*Records supplied*
%%
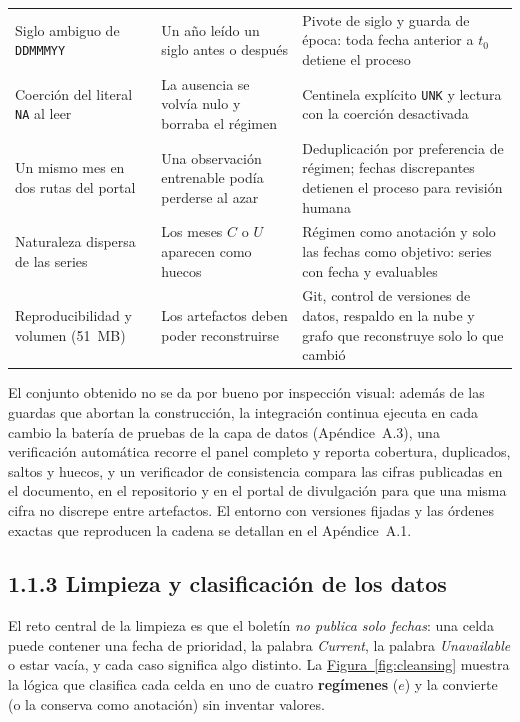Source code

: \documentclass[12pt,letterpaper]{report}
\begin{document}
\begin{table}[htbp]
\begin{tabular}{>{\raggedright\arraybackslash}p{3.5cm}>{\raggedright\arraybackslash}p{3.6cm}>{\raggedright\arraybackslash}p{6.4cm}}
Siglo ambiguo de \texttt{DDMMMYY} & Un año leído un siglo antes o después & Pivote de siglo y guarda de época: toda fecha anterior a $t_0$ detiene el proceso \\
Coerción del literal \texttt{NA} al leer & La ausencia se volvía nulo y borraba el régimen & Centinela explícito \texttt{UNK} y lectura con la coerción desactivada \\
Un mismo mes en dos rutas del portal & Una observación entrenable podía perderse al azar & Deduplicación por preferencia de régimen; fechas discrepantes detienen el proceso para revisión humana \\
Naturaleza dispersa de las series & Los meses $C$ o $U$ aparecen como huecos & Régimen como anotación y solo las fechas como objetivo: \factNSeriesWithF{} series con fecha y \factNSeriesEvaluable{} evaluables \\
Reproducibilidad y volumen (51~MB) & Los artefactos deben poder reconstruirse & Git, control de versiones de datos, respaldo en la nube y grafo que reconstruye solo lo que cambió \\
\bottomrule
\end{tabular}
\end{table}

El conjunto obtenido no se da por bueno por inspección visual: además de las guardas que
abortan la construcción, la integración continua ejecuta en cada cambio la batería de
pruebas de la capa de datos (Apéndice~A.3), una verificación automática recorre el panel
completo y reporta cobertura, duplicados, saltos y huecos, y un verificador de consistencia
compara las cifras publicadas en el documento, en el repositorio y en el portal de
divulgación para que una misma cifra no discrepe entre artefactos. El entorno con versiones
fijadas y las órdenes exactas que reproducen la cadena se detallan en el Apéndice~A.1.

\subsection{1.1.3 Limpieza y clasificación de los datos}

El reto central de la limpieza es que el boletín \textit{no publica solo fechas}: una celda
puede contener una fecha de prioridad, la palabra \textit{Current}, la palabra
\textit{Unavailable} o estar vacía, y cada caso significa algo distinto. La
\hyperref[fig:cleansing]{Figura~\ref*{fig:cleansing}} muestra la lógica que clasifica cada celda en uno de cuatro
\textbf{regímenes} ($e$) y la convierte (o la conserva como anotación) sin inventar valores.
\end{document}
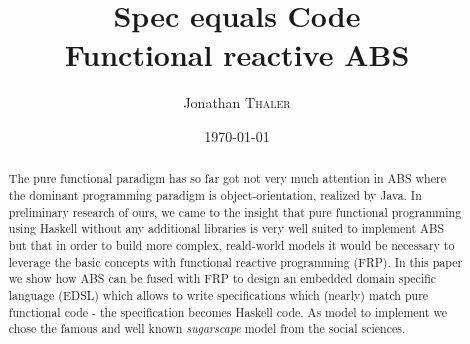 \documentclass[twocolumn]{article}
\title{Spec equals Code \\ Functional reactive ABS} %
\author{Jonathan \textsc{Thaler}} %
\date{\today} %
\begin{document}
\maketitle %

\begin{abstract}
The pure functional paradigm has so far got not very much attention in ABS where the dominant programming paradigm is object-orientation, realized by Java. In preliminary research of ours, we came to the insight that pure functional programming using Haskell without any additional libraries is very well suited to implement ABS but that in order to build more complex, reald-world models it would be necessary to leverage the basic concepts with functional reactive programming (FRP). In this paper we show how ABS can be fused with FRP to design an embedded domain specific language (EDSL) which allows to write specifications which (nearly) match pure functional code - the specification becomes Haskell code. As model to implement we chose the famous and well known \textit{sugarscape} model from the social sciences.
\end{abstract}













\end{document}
%%
*Your assignment*
Starting with the opening line of the listing, write out each line exactly until the line that contains "abortan la construcción, la" has been included; skip the pictures.

*Task response*
Source code

: \documentclass[12pt,letterpaper]{report}
\begin{document}
\begin{table}[htbp]
\begin{tabular}{>{\raggedright\arraybackslash}p{3.5cm}>{\raggedright\arraybackslash}p{3.6cm}>{\raggedright\arraybackslash}p{6.4cm}}
Siglo ambiguo de \texttt{DDMMMYY} & Un año leído un siglo antes o después & Pivote de siglo y guarda de época: toda fecha anterior a $t_0$ detiene el proceso \\
Coerción del literal \texttt{NA} al leer & La ausencia se volvía nulo y borraba el régimen & Centinela explícito \texttt{UNK} y lectura con la coerción desactivada \\
Un mismo mes en dos rutas del portal & Una observación entrenable podía perderse al azar & Deduplicación por preferencia de régimen; fechas discrepantes detienen el proceso para revisión humana \\
Naturaleza dispersa de las series & Los meses $C$ o $U$ aparecen como huecos & Régimen como anotación y solo las fechas como objetivo: \factNSeriesWithF{} series con fecha y \factNSeriesEvaluable{} evaluables \\
Reproducibilidad y volumen (51~MB) & Los artefactos deben poder reconstruirse & Git, control de versiones de datos, respaldo en la nube y grafo que reconstruye solo lo que cambió \\
\bottomrule
\end{tabular}
\end{table}

El conjunto obtenido no se da por bueno por inspección visual: además de las guardas que
abortan la construcción, la integración continua ejecuta en cada cambio la batería de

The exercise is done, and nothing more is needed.